Administration of Lough Erne Resort cost £650,000-plus
Auditing giant KPMG was paid fees and expenses of £650,000 over the administration of the five-star Lough Erne Resort, new documents show. The Co Fermanagh resort was put into administration in 2011 following a High Court application by Bank of Scotland, and was sold to a group of US investors headed by financier Michael Saliba in July 2015.
Now KPMG administrators John Hansen and Stuart Irwin - in their new report about the administration lodged with Companies House - state that their fees total £648,562, along with expenses of £8,285.
They state that the total time incurred by the joint administrators and their staff amounted to £789,430.
Following the £8.26m sale the administrators immediately paid the Bank of Scotland £5m from the deal - the amount fell far short of the £26.4m owed to the bank at the time that KPMG was appointed as administrators in May 2011.
In July 2015 the Bank of Scotland sold all rights to its security and amounts owing from the charge on the hotel company's assets to Dublin registered property firm Feniton Property Finance Ltd.
The administrators' 16-page document shows that Feniton Property Finance Ltd last year received two separate payments totalling £781,991 made up of a £650,019 payment last February and a further £131,972 in November.
The five-star, 600-acre property sits on its own peninsula between the shorelines of Lough Erne and Castle Hume Lough, close to Enniskillen.
Businessman Jim Treacy developed the combined hotel and golf course with the aid of the £26.4m loan from Bank of Scotland. The business fell into difficulty following the financial crisis, resulting in it being placed into administration.
Leaders from around the world, including US President Barack Obama, German Chancellor Angela Merkel and Russian President Vladimir Putin, descended on the Co Fermanagh resort for the G8 June 2013 summit.
In an interview with Business Telegraph yesterday, resort general manager William Kirby said it saw year-on-year growth. "All trends are pointing north. Visitor numbers are up. The upturn of wedding business is good."

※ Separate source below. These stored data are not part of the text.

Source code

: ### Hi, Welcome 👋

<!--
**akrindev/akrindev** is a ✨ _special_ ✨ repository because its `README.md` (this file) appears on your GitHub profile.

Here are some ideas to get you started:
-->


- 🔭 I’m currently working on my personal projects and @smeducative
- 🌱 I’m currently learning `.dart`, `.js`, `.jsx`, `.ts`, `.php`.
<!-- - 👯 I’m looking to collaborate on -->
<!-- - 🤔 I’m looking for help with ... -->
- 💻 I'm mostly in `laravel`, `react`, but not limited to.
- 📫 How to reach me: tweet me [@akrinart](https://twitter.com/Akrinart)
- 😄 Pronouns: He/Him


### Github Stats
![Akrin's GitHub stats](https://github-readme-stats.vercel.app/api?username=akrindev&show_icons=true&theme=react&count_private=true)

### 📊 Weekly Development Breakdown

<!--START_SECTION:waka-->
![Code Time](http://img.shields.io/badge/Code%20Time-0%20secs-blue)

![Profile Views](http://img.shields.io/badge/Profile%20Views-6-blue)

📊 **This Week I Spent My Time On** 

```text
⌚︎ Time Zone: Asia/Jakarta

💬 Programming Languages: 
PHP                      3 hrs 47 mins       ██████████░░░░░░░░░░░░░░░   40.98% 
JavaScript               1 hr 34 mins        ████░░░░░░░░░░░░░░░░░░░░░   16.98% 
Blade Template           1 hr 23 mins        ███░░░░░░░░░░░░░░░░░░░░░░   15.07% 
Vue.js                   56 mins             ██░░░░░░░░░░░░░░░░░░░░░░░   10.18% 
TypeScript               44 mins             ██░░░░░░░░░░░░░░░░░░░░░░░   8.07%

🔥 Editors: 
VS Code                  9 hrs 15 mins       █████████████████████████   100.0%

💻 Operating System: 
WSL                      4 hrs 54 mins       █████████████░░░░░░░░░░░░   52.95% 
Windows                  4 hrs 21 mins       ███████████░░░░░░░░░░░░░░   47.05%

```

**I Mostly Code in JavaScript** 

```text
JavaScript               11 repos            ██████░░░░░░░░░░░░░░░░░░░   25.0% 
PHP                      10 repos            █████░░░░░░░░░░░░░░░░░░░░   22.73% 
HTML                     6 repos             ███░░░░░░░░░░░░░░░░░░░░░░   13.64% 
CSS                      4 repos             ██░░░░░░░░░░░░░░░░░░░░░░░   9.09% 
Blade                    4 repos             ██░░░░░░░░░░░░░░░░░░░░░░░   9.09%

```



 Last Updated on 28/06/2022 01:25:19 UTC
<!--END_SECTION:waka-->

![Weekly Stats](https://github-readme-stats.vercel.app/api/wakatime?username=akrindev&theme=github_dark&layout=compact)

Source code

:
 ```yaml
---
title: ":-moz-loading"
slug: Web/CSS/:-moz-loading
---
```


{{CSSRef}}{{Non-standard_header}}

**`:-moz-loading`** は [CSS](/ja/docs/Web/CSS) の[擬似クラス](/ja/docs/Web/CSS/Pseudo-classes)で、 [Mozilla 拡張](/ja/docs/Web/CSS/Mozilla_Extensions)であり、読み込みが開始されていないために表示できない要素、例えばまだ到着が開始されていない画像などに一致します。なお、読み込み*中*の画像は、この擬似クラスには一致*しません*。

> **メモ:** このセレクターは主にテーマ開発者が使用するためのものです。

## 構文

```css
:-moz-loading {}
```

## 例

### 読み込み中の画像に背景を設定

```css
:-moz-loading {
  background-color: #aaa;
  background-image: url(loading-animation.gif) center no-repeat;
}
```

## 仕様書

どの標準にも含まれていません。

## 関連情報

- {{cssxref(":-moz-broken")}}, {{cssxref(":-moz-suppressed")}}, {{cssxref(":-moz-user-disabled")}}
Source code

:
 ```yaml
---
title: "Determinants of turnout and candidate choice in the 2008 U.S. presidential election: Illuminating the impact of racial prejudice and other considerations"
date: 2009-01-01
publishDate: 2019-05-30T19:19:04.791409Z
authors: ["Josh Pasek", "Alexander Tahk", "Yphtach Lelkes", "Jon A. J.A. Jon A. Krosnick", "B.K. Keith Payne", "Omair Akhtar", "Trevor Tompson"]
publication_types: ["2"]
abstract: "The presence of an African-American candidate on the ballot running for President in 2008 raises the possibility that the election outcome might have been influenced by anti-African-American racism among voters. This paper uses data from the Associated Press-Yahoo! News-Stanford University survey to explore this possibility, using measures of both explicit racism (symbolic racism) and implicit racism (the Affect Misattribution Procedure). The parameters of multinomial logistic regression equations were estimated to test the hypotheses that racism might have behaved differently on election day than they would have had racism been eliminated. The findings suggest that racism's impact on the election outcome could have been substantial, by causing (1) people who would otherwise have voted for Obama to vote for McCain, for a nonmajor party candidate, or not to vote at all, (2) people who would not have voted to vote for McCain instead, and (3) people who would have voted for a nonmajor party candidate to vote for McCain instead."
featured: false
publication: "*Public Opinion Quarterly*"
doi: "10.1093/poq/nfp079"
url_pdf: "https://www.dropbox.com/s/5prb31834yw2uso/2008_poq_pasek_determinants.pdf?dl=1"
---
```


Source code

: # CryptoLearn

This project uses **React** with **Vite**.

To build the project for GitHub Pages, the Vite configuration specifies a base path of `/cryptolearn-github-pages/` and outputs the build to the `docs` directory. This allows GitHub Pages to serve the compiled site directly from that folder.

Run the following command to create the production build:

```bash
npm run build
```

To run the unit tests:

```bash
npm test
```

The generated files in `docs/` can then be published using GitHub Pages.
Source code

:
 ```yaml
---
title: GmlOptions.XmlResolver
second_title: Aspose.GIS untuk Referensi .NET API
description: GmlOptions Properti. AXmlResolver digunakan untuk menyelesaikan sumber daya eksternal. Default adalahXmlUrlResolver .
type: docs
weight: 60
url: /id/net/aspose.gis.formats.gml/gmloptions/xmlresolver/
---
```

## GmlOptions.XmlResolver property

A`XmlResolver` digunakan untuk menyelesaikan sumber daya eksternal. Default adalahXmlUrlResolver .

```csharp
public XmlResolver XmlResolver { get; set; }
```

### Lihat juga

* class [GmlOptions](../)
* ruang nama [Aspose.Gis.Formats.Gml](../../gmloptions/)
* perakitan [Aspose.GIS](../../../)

The administrators' figures show that while the Bank of Scotland has received a fraction of what is it owed, unsecured creditors owed a total of £3.5m were left empty-handed.
The hotel's administrators state: "Due to insufficient asset realisations, there shall be no dividend to unsecured creditors in this matter."
As a result of KPMG lodging the new report, the Castle Hume Leisure Ltd firm will be dissolved in March as a new company continues to operate the hotel.
The total costs directly attributable to the sale total £2m. The administrators state that a significant aspect of their time and their staff's time was taken up with corresponding with creditors and customers, and dealing with legal issues as well as trading and statutory appointment work. The average hourly rate incurred by KPMG partners was £230.79.
Mr Treacy and his wife Eileen were disqualified as directors for four years over their conduct at the helm of Castle Hume Leisure in November last year. Misconduct included failing to fully co-operate with administrators and failing to pay around £725,000 in tax.